Бывший премьер-министр считает, что основными управленцами в республики являются родственники. В интервью он рассказал, как Гайдар воспринял чак-чак за взятку, насколько помогали в развитии экономики Татарии личные связи с руководством России, и почему он обращался в КГБ при решении кадровых вопросов.
– Мухаммат Галямович, вы были активным участником процесса в начале 90-х , так называемого «парада суверенитетов». Можете объяснить, почему руководство Татарии тогда использовало в политических целях национальный вопрос?
– Это был сложный вопрос времени. Народ республики вдруг получил возможность высказывать свое мнение, и то, чего раньше побаивались говорить публично, стало возможно обсуждать в прессе. Трудно сказать, плюс это или минус, но любой человек зависим от образования, опыта работы, его взаимоотношений. Поэтому и мнения были разными.
Я начинал свою карьеру после института с помощника бурильщика, и прошел все ступени партийной и хозяйственной лестницы до поста премьер-министра. Тогда уже понимал, что управление в стране было слишком централизовано, у республик и областей не было самостоятельности, любой вопрос нужно было согласовывать с Москвой. Потеря времени на это снижала эффективность.
В то историческое, смутное время – конце 80-х и начале 90-х – центра как такового не стало, и все проблемы легли на плечи руководства республики. В этой ситуации нужно было выработать единую линию поведения. У нас была мощная команда единомышленников, мы находили наиболее эффективные пути решения вопросов.
Мощнейшая, экономически развитая республика не могла раньше воспользоваться теми благами, которые производила. На территории республики были предприятия военно-промышленного комплекса, и несмотря на то, что на них работали люди, проживающие в республике, их руководство подчинялось только центру. Доходило до того, что руководители республики не имели права входить на территорию некоторых предприятий ВПК.
Когда наступило новое время, то задача нашей команды – Шаймиев, Лихачев, я и впоследствии Мухаметшин – была в поиске пути эффективного использования богатств республики и ее развития. В то время мы были, как я уже сказал, командой единомышленников.
– Понятно, что республика должна быть хозяином своих богатств, но почему был востребован именно способ с использованием националистического движения?
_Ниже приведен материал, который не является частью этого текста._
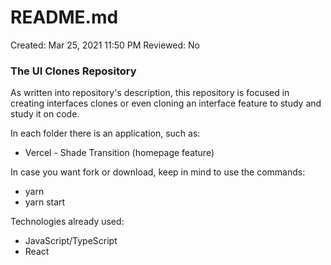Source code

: # README.md

Created: Mar 25, 2021 11:50 PM
Reviewed: No

### The UI Clones Repository

As written into repository's description, this repository is focused in creating interfaces clones or even cloning an interface feature to study and study it on code. 

In each folder there is an application, such as:

- Vercel - Shade Transition (homepage feature)

In case you want fork or download, keep in mind to use the commands:

- yarn
- yarn start

Technologies already used:

- JavaScript/TypeScript
- React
Ведь руководство в спорах с Москвой всегда ссылалось именно на мнение активистов нацдвижения…
– Это был сложный период, пути развития которого лидеры разных партий и движений видели по-разному. Некоторые говорили, что республика настолько богата, что сможет прожить сама по себе. Я был сторонником другого пути: да, мы были богатые, но что станет делать с этим богатством, если окружим себя границами? Обратно закачивать нефть? Нам были нужны связи с другими республиками Союза, регионами России. В то время мы добывали по 100 тонн нефти в год, и цены на нее согласовывали с нажимом, хотели, чтобы было выгоднее республике.
С другой стороны, кроме прибыли добыча нефти наносила и вред здоровью населения. Можно было отойти от скважины к ближайшей деревне, и сразу заметить, какой там воздух. Надо было заботиться о здоровье граждан в нефтяной зоне республики. Поэтому мы стали развивать направление – забота об экологии и безопасность добычи нефти.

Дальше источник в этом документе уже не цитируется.